Achievements. With support from Delphi Automotive Systems, sample traffic situations are simulated in the Webots 2.0 robot simulator, which is a 3D embodied, sensor-based simulator. A simplified model of a human driver, which is aware of its own speed, position, orientation, and what lies within its field of view, will try to avoid other cars and decide either to follow or change lanes. If, for whatever reason, the simulated human driver causes the car to enter any undesirable dangerous situation, the driver will first be warned by the system. Only when the situation becomes dire and requires immediate evasive action, will the complementing controller override the human driver. In all other cases, the commands given by the driver (steering wheel angle, gas/brake pedal deflection, etc) are passed directly to the actuators. The controller will get data from on-board distance sensors and lane sensors in order to have an awareness of the state of the environment. Incremental evolutionary techniques are used to suggest the optimal placements and configurations for the sensors on the vehicle as well as other warning and control parameters. The initial simulations are conducted on a straight three-lane highway (see Figure 1) but curved streets may be added later.

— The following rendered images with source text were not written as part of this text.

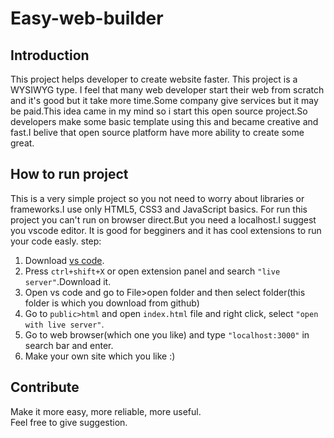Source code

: # Easy-web-builder
## Introduction
This project helps developer to create website faster. This project is a WYSIWYG type.
I feel that many web developer start their web from scratch and it's good but it take more time.Some company give services but it may be paid.This idea came in my mind so i start this open source project.So developers make some basic template using this and became creative and fast.I belive that open source platform have more ability to create some great.

## How to run project
This is a very simple project so you not need to worry about libraries or frameworks.I use only HTML5, CSS3 and JavaScript basics.
For run this project you can't run on browser direct.But you need a localhost.I suggest you vscode editor. It is good for begginers and it has cool extensions to run your code easly.
step:
1) Download [vs code](https://code.visualstudio.com/download).
2) Press ``ctrl+shift+X`` or open extension panel and search ``"live server"``.Download it.
3) Open vs code and go to File>open folder and then select folder(this folder is which you download from github)
4) Go to ``public>html`` and open ``index.html`` file and right click, select ``"open with live server"``.
5) Go to web browser(which one you like) and type ``"localhost:3000"`` in search bar and enter.
6) Make your own site which you like :)

## Contribute
Make it more easy, more reliable, more useful.  
Feel free to give suggestion.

Figure 1. Screenshot of Webots 2.0 simulation program

Currently, the Webots simulator does not simulate the holonomicity of real automobiles. Specifically, Webots 2.0 was designed to simulate small, circular, unicycle robots. But the real traffic situation can be scaled to the simulation. The future version of Webots (3.0 or higher) simulator will allow the users to construct the simulated robots in their own way and incorporate the real vehicle dynamics, hence enabling a more realistic simulation. To study the traffic fluidity in very large macroscopic simulations, cellular automata-based platforms (e.g. TRANSIMS) may eventually be leveraged. Finally, implementing this system in real robots (see Figure 2) would provide concrete confirmation or refutation of any results obtained from simulation.


Figure 2. Prototype implementation of traffic scenario with real robots.

References
Swarm Intelligence: From Natural to Artificial Systems. Bonabeau, E., Dorigo, M., Theraulaz, G., New York: Oxford University Press, 1999.

Robot Herds: Group Behaviors for Systems with Significant Dynamics. Hodgins, J., Brogan, D., Proceedings of Artificial Life IV, 1994.

Collision Warning System Technology. Olney R., Wragg R., Schumacher R., and Landau F.,, Proc. of the 2nd World Congress on Intelligent Transport Systems, Yokohama, Japan, November, 1995, Vol. III, pp.1138-1144.

Flocks, Herds, and Schools: A Distributed Behavioral Model. Reynolds, C., Computer Graphics, Vol. 21, No. 4, 1987.